> **WHAT THE TASK REQUIRES**:
Which lines of the data below include the string "theoremstyle"? Return each of them.

> **INPUT**:
● ● ●
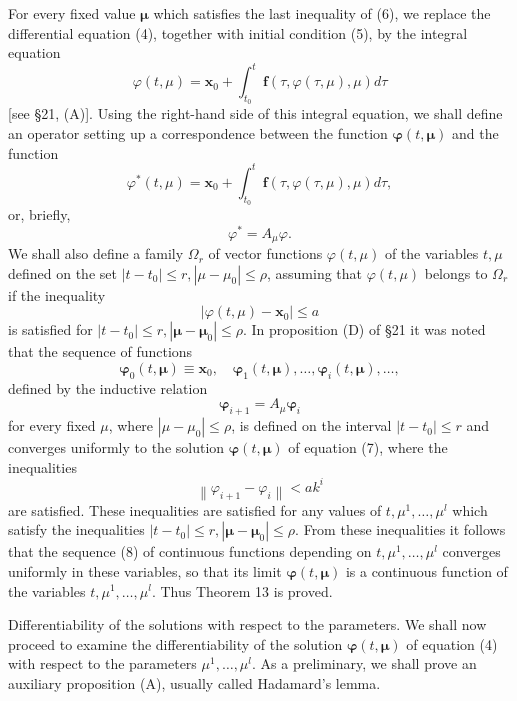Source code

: \documentclass[10pt,a5paper]{book}
\makeatletter
\theoremstyle{plain}
\theoremstyle{definition}
\theoremstyle{remark}
\renewenvironment{proof}[1][\proofname]{\par
  \pushQED{\qed}%
  \normalfont\topsep6\p@\@plus6\p@\relax
  \trivlist
  \item\relax{\itshape #1\@addpunct{.}}\hspace\labelsep\ignorespaces
}{\popQED\endtrivlist\@endpefalse}
\makeatother
\begin{document}
\begin{proof}
For every fixed value $\boldsymbol{\mu}$ which satisfies the last inequality of (6), we replace the differential equation (4), together with initial condition (5), by the integral equation
\begin{equation*}
\varphi(t, \mu)=\mathbf{x}_{0}+\int_{t_{0}}^{t} \mathbf{f}(\tau, \varphi(\tau, \mu), \mu) d \tau \tag{7}
\end{equation*}
[see §21, (A)]. Using the right-hand side of this integral equation, we shall define an operator setting up a correspondence between the function $\boldsymbol{\varphi}(t, \boldsymbol{\mu})$ and the function
\[
\varphi^{*}(t, \mu)=\mathbf{x}_{0}+\int_{t_{0}}^{t} \mathbf{f}(\tau, \varphi(\tau, \mu), \mu) d \tau,
\]
or, briefly,
\[
\varphi^{*}=A_{\mu} \varphi .
\]
We shall also define a family $\Omega_{r}$ of vector functions $\varphi(t, \mu)$ of the variables $t, \mu$ defined on the set $\left|t-t_{0}\right| \leq r,\left|\mu-\mu_{0}\right| \leq \rho$, assuming that $\varphi(t, \mu)$ belongs to $\Omega_{r}$ if the inequality
\[
\left|\varphi(t, \mu)-\mathbf{x}_{0}\right| \leq a
\]
is satisfied for $\left|t-t_{0}\right| \leq r,\left|\boldsymbol{\mu}-\boldsymbol{\mu}_{0}\right| \leq \rho$. In proposition (D) of §21 it was noted that the sequence of functions
\begin{equation*}
\boldsymbol{\varphi}_{0}(t, \boldsymbol{\mu}) \equiv \mathbf{x}_{0}, \quad \boldsymbol{\varphi}_{1}(t, \boldsymbol{\mu}), \ldots, \boldsymbol{\varphi}_{i}(t, \boldsymbol{\mu}), \ldots, \tag{8}
\end{equation*}
defined by the inductive relation
\[
\boldsymbol{\varphi}_{i+1}=A_{\mu} \boldsymbol{\varphi}_{i}
\]
for every fixed $\mu$, where $\left|\mu-\mu_{0}\right| \leq \rho$, is defined on the interval $\left|t-t_{0}\right| \leq r$ and converges uniformly to the solution $\boldsymbol{\varphi}(t, \boldsymbol{\mu})$ of equation (7), where the inequalities
\[
\left\|\varphi_{i+1}-\varphi_{i}\right\|<a k^{i}
\]
are satisfied. These inequalities are satisfied for any values of $t, \mu^{1}, \ldots, \mu^{l}$ which satisfy the inequalities $\left|t-t_{0}\right| \leq r,\left|\boldsymbol{\mu}-\boldsymbol{\mu}_{0}\right| \leq \rho$. From these inequalities it follows that the sequence (8) of continuous functions depending on $t, \mu^{1}, \ldots, \mu^{l}$ converges uniformly in these variables, so that its limit $\boldsymbol{\varphi}(t, \boldsymbol{\mu})$ is a continuous function of the variables $t, \mu^{1}, \ldots, \mu^{l}$. Thus Theorem 13 is proved.

Differentiability of the solutions with respect to the parameters. We shall now proceed to examine the differentiability of the solution $\boldsymbol{\varphi}(t, \boldsymbol{\mu})$ of equation (4) with respect to the parameters $\mu^{1}, \ldots, \mu^{l}$. As a preliminary, we shall prove an auxiliary proposition (A), usually called Hadamard's lemma.


\end{proof}
\end{document}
● ● ●
> **WRITTEN RESPONSE**:
\theoremstyle{plain}
\theoremstyle{definition}
\theoremstyle{remark}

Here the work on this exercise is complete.